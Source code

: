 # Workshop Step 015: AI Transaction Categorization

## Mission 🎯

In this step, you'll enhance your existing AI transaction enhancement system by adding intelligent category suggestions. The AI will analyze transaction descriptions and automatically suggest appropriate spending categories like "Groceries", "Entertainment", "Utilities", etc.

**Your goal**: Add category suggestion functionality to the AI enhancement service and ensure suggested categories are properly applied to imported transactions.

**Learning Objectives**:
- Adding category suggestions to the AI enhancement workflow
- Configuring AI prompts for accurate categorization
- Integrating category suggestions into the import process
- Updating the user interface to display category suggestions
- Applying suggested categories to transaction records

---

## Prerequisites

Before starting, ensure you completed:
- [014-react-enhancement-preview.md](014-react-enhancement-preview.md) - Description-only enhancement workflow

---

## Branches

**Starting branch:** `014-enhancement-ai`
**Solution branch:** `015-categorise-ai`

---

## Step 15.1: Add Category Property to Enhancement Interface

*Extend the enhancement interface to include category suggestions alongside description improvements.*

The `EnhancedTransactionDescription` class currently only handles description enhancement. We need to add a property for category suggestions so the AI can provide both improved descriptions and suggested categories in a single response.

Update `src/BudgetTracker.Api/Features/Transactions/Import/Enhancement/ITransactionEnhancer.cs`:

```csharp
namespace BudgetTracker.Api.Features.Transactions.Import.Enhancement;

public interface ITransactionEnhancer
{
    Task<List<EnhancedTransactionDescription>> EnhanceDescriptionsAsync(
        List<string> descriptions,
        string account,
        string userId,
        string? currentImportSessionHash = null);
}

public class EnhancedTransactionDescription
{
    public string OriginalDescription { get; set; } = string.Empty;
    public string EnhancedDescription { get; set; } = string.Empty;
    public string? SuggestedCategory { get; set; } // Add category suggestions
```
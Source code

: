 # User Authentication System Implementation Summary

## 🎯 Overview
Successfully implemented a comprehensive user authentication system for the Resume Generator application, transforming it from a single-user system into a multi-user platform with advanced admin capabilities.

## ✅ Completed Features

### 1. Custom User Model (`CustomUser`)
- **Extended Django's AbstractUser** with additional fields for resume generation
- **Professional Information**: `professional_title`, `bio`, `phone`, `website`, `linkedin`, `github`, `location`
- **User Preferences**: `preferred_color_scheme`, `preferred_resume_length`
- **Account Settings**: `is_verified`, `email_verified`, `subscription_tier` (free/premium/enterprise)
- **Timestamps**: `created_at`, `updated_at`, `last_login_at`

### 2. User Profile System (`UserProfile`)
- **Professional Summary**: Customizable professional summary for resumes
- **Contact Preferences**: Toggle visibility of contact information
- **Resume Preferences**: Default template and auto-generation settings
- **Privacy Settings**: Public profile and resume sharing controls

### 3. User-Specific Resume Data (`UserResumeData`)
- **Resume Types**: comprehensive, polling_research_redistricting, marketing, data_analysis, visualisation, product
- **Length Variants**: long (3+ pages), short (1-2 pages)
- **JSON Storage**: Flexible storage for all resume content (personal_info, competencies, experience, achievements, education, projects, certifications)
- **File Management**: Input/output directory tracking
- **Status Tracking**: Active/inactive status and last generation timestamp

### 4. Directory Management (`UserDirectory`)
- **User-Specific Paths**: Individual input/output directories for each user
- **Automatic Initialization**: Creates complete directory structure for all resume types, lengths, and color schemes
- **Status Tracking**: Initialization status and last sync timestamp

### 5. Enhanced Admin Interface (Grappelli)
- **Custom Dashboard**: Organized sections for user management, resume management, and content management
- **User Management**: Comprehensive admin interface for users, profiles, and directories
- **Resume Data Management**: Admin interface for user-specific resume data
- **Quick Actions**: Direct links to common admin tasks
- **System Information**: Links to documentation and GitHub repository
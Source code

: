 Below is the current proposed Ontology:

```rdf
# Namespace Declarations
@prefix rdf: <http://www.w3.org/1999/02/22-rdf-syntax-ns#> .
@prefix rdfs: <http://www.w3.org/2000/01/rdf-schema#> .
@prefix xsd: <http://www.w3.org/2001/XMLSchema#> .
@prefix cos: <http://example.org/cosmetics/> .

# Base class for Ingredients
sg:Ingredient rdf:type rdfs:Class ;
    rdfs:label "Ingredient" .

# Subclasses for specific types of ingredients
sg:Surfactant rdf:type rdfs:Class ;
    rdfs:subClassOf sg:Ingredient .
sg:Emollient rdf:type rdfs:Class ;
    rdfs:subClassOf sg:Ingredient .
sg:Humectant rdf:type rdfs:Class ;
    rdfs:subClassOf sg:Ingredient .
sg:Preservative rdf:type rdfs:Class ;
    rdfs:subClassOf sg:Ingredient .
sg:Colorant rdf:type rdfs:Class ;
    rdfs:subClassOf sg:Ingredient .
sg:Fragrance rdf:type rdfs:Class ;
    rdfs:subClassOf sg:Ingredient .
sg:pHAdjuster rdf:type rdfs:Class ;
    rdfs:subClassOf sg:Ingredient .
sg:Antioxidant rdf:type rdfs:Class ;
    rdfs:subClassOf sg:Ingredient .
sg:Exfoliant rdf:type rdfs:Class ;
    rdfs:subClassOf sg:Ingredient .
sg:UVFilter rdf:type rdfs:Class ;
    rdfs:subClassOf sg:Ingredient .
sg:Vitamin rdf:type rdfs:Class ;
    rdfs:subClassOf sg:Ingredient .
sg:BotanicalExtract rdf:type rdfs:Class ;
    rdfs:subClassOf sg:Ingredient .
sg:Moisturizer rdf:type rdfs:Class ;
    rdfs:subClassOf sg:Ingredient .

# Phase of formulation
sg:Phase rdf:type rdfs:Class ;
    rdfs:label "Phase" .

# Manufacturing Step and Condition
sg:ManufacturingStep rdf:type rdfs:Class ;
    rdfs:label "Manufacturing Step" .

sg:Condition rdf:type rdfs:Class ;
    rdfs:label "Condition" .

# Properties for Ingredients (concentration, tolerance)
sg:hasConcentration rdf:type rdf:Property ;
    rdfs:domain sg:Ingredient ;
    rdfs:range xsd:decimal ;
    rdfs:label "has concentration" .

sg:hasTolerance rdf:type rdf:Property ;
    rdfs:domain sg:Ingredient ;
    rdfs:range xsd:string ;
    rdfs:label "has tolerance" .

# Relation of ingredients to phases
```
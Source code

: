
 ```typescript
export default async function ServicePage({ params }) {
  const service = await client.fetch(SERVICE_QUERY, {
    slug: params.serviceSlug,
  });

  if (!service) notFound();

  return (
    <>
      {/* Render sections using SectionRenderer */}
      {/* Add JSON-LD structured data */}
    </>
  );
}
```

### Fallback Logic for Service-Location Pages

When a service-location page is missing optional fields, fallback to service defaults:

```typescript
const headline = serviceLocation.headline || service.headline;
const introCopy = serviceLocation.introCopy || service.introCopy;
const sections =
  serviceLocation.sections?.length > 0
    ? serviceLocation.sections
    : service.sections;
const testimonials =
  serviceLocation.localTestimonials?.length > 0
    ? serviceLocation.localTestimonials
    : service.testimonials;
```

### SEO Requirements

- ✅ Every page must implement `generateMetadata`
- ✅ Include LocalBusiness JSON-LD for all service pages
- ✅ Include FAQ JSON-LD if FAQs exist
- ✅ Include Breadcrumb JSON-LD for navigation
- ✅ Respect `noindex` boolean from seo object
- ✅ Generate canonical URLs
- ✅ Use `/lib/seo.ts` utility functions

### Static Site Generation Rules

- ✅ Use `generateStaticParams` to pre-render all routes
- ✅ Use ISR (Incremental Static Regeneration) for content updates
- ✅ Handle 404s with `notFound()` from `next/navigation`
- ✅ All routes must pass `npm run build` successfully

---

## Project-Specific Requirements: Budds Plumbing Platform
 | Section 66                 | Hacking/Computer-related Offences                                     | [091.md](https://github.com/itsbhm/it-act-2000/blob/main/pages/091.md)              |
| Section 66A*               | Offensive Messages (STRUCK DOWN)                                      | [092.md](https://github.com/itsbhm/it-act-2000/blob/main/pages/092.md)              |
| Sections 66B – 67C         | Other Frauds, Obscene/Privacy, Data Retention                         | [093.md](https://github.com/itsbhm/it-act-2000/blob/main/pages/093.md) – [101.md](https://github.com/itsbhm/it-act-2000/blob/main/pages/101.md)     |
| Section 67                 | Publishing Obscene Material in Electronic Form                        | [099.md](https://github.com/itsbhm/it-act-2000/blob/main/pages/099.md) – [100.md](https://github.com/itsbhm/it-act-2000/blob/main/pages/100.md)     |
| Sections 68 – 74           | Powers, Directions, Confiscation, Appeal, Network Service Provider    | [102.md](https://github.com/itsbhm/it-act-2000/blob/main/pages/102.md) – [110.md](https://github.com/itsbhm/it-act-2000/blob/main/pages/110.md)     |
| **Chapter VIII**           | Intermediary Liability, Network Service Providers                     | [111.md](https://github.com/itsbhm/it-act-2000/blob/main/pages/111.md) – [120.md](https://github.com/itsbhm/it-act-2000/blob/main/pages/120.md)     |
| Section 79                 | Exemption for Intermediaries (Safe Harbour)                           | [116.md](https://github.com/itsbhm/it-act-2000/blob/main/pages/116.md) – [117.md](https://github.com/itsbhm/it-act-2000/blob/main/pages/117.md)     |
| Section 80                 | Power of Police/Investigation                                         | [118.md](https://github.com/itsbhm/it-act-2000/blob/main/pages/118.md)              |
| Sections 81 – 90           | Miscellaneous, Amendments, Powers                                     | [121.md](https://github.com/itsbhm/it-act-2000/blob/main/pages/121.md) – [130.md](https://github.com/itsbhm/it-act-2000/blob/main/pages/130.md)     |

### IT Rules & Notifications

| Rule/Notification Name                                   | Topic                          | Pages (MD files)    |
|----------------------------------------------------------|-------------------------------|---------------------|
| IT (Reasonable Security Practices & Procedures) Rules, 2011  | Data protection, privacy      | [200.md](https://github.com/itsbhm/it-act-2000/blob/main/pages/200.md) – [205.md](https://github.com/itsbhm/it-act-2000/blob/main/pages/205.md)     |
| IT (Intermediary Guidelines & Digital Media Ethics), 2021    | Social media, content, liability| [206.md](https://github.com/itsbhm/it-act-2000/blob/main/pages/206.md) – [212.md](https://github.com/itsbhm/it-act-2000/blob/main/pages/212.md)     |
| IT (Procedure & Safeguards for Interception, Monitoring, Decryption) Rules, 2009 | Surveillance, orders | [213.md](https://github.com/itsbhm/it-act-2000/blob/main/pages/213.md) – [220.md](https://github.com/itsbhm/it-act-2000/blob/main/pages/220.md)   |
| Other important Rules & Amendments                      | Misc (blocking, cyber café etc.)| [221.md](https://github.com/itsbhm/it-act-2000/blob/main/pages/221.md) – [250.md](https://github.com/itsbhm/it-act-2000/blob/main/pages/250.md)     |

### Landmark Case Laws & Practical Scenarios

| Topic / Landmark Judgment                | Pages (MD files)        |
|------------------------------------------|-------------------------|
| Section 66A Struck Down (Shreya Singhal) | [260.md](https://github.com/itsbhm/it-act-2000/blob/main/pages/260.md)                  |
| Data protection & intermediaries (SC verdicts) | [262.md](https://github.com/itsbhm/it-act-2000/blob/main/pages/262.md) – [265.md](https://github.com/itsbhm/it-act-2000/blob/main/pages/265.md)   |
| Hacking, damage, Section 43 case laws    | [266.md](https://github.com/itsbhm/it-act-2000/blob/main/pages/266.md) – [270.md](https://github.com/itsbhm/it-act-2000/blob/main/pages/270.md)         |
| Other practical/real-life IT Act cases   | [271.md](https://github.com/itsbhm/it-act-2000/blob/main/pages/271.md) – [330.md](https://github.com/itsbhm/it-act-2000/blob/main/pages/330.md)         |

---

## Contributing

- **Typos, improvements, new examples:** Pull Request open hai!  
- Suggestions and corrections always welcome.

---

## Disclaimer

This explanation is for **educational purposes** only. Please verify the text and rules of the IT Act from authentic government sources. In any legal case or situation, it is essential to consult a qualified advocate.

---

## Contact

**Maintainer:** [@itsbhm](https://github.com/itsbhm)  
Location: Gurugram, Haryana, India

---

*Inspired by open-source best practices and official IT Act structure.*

○ ○ ○ ○ ○ ○ ○

(Task brief)
Every line that contains the string "List" should be copied from the entries.

(Solution to the problem)
    Task<List<EnhancedTransactionDescription>> EnhanceDescriptionsAsync(
        List<string> descriptions,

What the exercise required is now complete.